Per vero, tramite le doglianze in disamina il ricorrente sollecita il giudizio di questa Corte su profili, che al di la della loro irrituale deduzione per le ragioni già più ampiamente illustrate altrove (Cass., Sez. I. 29/11/2016, 24298), non hanno alcuna afferenza con quanto statuito dal giudice d’appello (Cass., Sez. I, 7/11/2005, n. 21490), si ché esse si risolvono in una prospettazione del tutto astratta in
violazione del principio secondo cui i motivi di ricorso per cassazione non possono che attenere alle questioni ricomprese nel thema decidendum oggetto del confronto processuale (Cass., Sez. II,, 9/08/2018, n. 20694), consegnandosi diversamente ad un’inevitabile declaratoria di inammissibilità.
D’altro canto, la decisione impugnata è perfettamente in linea con l’indirizzo di questa Corte, secondo cui il prolungato inadempimento del correntista all’obbligo di rientrare dell’esposizione debitoria legittima la banca alla segnalazione alla Centrale Rischi (Cass. 31921/2019; 26361/2014).
Il ricorso va dunque dichiarato inammissibile.
Le spese seguono la soccombenza e si liquidano come da dispositivo.

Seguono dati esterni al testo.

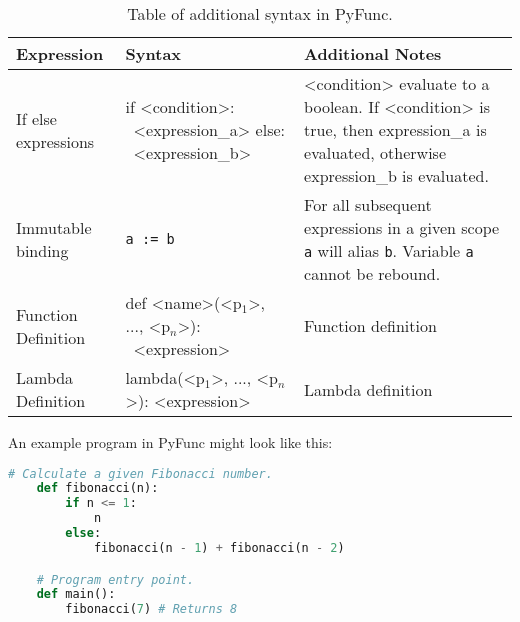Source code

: \documentclass{l4proj}
\begin{document}
\begin{table}[!h]
    \caption{Table of additional syntax in PyFunc.}
    \begin{center}

    \begin{tabular}{@{}|l|p{5cm}|p{4cm}|@{}}
        \hline
        \textbf{Expression}  &   \textbf{Syntax}     &   \textbf{Additional Notes}   \\
        \hline
        \hline
        If else expressions & if <condition>: \newline \-\ <expression\_a> \newline else: \newline \-\ <expression\_b> & <condition> evaluate to a boolean. If <condition> is true, then expression\_a is evaluated, otherwise expression\_b is evaluated.\\
        \hline
        Immutable binding   & \texttt{a := b}   & For all subsequent expressions in a given scope \texttt{a} will alias \texttt{b}. Variable \texttt{a} cannot be rebound. \\
        \hline
        Function Definition & def <name>(<p$_1$>, ..., <p$_n$>): \newline \-\ <expression> & Function definition\\
        \hline
        Lambda Definition & lambda(<p$_1$>, ..., <p$_n$>): <expression> & Lambda definition \\
        \hline
        
    \end{tabular}
    \end{center}
\end{table}

An example program in PyFunc might look like this:
\begin{lstlisting}[language=python, caption={The simple recursive function to calculate a given fibonacci number.}, label=lst:callahan]
    # Calculate a given Fibonacci number.
    def fibonacci(n):
        if n <= 1:
            n
        else:
            fibonacci(n - 1) + fibonacci(n - 2)

    # Program entry point.
    def main():
        fibonacci(7) # Returns 8
\end{lstlisting}
\end{document}
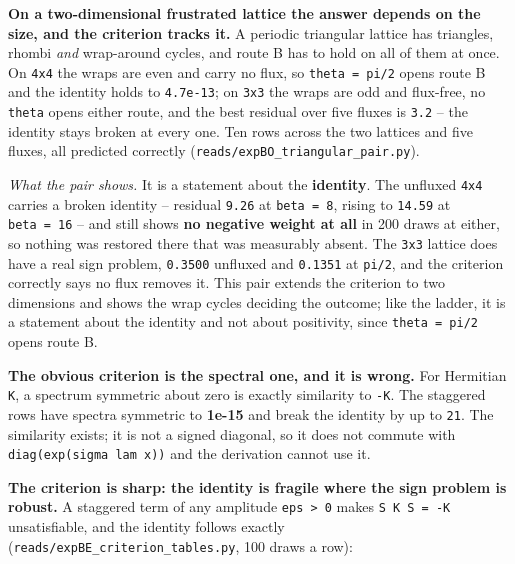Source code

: \documentclass[10pt,letterpaper,twocolumn]{article}
\begin{document}
\textbf{On a two-dimensional frustrated lattice the answer depends on the size, and the criterion tracks
it.} A periodic triangular lattice has triangles, rhombi \emph{and} wrap-around cycles, and route B has
to hold on all of them at once. On \texttt{4x4} the wraps are even and carry no flux, so \texttt{theta\ =\allowbreak{}\ pi/\allowbreak{}2}
opens route B and the identity holds to \texttt{4.\allowbreak{}7e-{}\allowbreak{}13}; on \texttt{3x3} the wraps are odd and flux-free, no
\texttt{theta} opens either route, and the best residual over five fluxes is \texttt{3.\allowbreak{}2} -- the identity stays
broken at every one. Ten rows across the two lattices and five fluxes, all predicted correctly
(\texttt{reads/\allowbreak{}expBO\_\allowbreak{}triangular\_\allowbreak{}pair.\allowbreak{}py}).

\emph{What the pair shows.} It is a statement about the \textbf{identity}. The unfluxed \texttt{4x4} carries a broken
identity -- residual \texttt{9.\allowbreak{}26} at \texttt{beta\ =\allowbreak{}\ 8}, rising to \texttt{14.\allowbreak{}59} at \texttt{beta\ =\allowbreak{}\ 16} -- and still shows \textbf{no
negative weight at all} in 200 draws at either, so nothing was restored there that was measurably
absent. The \texttt{3x3} lattice does have a real sign problem, \texttt{0.\allowbreak{}3500} unfluxed and \texttt{0.\allowbreak{}1351} at \texttt{pi/\allowbreak{}2},
and the criterion correctly says no flux removes it. This pair extends the criterion to two
dimensions and
shows the wrap cycles deciding the outcome; like the ladder, it is a statement about the identity
and not about positivity, since \texttt{theta\ =\allowbreak{}\ pi/\allowbreak{}2} opens route B.

\textbf{The obvious criterion is the spectral one, and it is wrong.} For Hermitian \texttt{K}, a spectrum
symmetric about zero is exactly similarity to \texttt{-{}\allowbreak{}K}. The staggered rows have spectra symmetric to
\textbf{1e-15} and break the identity by up to \texttt{21}. The similarity exists; it is not a signed diagonal,
so it does not commute with \texttt{diag(\allowbreak{}exp(\allowbreak{}sigma\ lam\ x)\allowbreak{})\allowbreak{}} and the derivation cannot use it.

\textbf{The criterion is sharp: the identity is fragile where the sign problem is robust.} A staggered
term of any amplitude \texttt{eps\ \textgreater{}\allowbreak{}\ 0} makes \texttt{S\ K\ S\ =\allowbreak{}\ -{}\allowbreak{}K} unsatisfiable, and the identity follows exactly
(\texttt{reads/\allowbreak{}expBE\_\allowbreak{}criterion\_\allowbreak{}tables.\allowbreak{}py}, 100 draws a row):
\end{document}
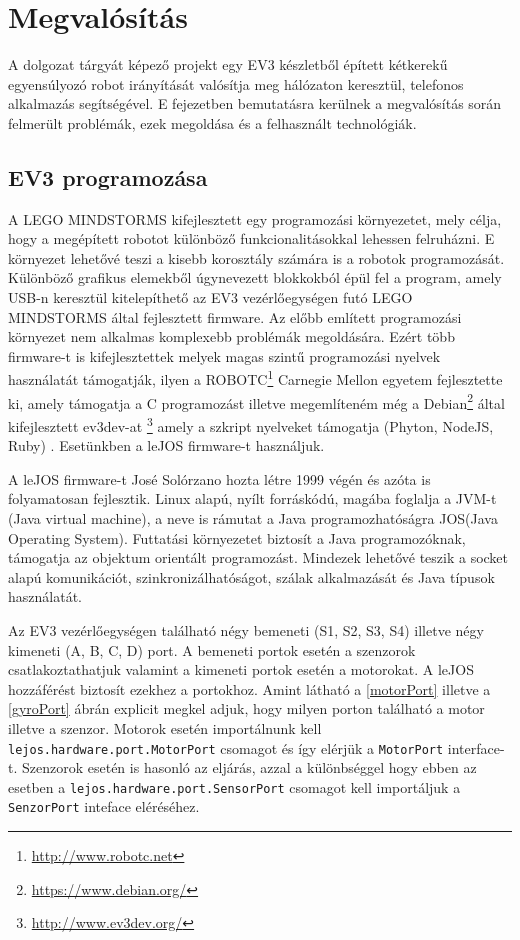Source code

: \chapter{Megvalósítás}\label{ch:MEGVALOSITAS}
\begin{osszefoglal}
	A dolgozat tárgyát képező projekt egy EV3 készletből épített kétkerekű egyensúlyozó robot irányítását valósítja meg hálózaton keresztül, telefonos alkalmazás segítségével. E fejezetben bemutatásra kerülnek a megvalósítás során felmerült problémák, ezek megoldása és a felhasznált technológiák.
\end{osszefoglal}

\section{EV3 programozása}\label{sec:MEGVALOSITAS:lejos}
A LEGO MINDSTORMS kifejlesztett egy programozási környezetet, mely célja, hogy a megépített robotot különböző funkcionalitásokkal lehessen felruházni. E környezet lehetővé teszi a kisebb korosztály számára is a robotok programozását. Különböző grafikus elemekből úgynevezett blokkokból épül fel a program, amely USB-n keresztül kitelepíthető az EV3 vezérlőegységen futó LEGO MINDSTORMS által fejlesztett firmware.
Az előbb említett programozási környezet nem alkalmas komplexebb problémák megoldására. Ezért több firmware-t is kifejlesztettek melyek magas szintű programozási nyelvek használatát támogatják, ilyen a ROBOTC\footnote{\href {http://www.robotc.net}{http://www.robotc.net}} Carnegie Mellon egyetem fejlesztette ki, amely támogatja a C programozást illetve megemlíteném még a Debian\footnote{\href{https://www.debian.org/}{https://www.debian.org/}} által kifejlesztett ev3dev-at \footnote{\href{http://www.ev3dev.org/}{http://www.ev3dev.org/}} amely a szkript nyelveket támogatja (Phyton, NodeJS, Ruby) . Esetünkben a leJOS firmware-t használjuk.

A leJOS firmware-t José Solórzano hozta létre 1999 végén és azóta is folyamatosan fejlesztik. Linux alapú, nyílt forráskódú, magába foglalja a JVM-t (Java virtual machine), a neve is rámutat a Java programozhatóságra JOS(Java Operating System). Futtatási környezetet biztosít a Java programozóknak, támogatja az objektum orientált programozást. Mindezek lehetővé teszik a socket alapú komunikációt, szinkronizálhatóságot, szálak alkalmazását és Java típusok használatát.

Az EV3 vezérlőegységen található négy bemeneti (S1, S2, S3, S4) illetve négy kimeneti (A, B, C, D) port. A bemeneti portok esetén a szenzorok csatlakoztathatjuk valamint a kimeneti portok esetén a motorokat. A leJOS hozzáférést biztosít ezekhez a portokhoz. Amint látható a \ref{motorPort} illetve a \ref{gyroPort} ábrán explicit megkel adjuk, hogy milyen porton található a motor illetve a szenzor. Motorok esetén importálnunk kell \texttt{lejos.hardware.port.MotorPort} csomagot és így elérjük a \texttt{MotorPort} interface-t. Szenzorok esetén is hasonló az eljárás, azzal a különbséggel hogy ebben az esetben a \texttt{lejos.hardware.port.SensorPort} csomagot kell importáljuk a \texttt{SenzorPort} inteface eléréséhez.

Ove dovuto sussistono i presupposti per il raddoppio a carico del ricorrente del contributo unificato ai sensi del dell’art. 13, comma 1quater, d.P.R. 30 maggio 2002, n. 115.
P.Q.M.
Dichiara il ricorso inammissibile e condanna parte ricorrente al pagamento delle spese del presente giudizio che liquida in favore di parte resistente in euro 7200,00, di cui euro 200,00 per esborsi, oltre al 15% per spese generali ed accessori di legge.
Ai sensi del dell’art. 13, comma 1quater, d.P.R. 30 maggio 2002, n. 115 dichiara la sussistenza dei presupposti per il versamento da parte del ricorrente, ove dovuto, dell’ulteriore importo a titolo di contributo unificato pari a quello dovuto per il ricorso.
Cosi deciso in Roma nella camera di consiglio della I sezione civile il giorno 27.10.2023.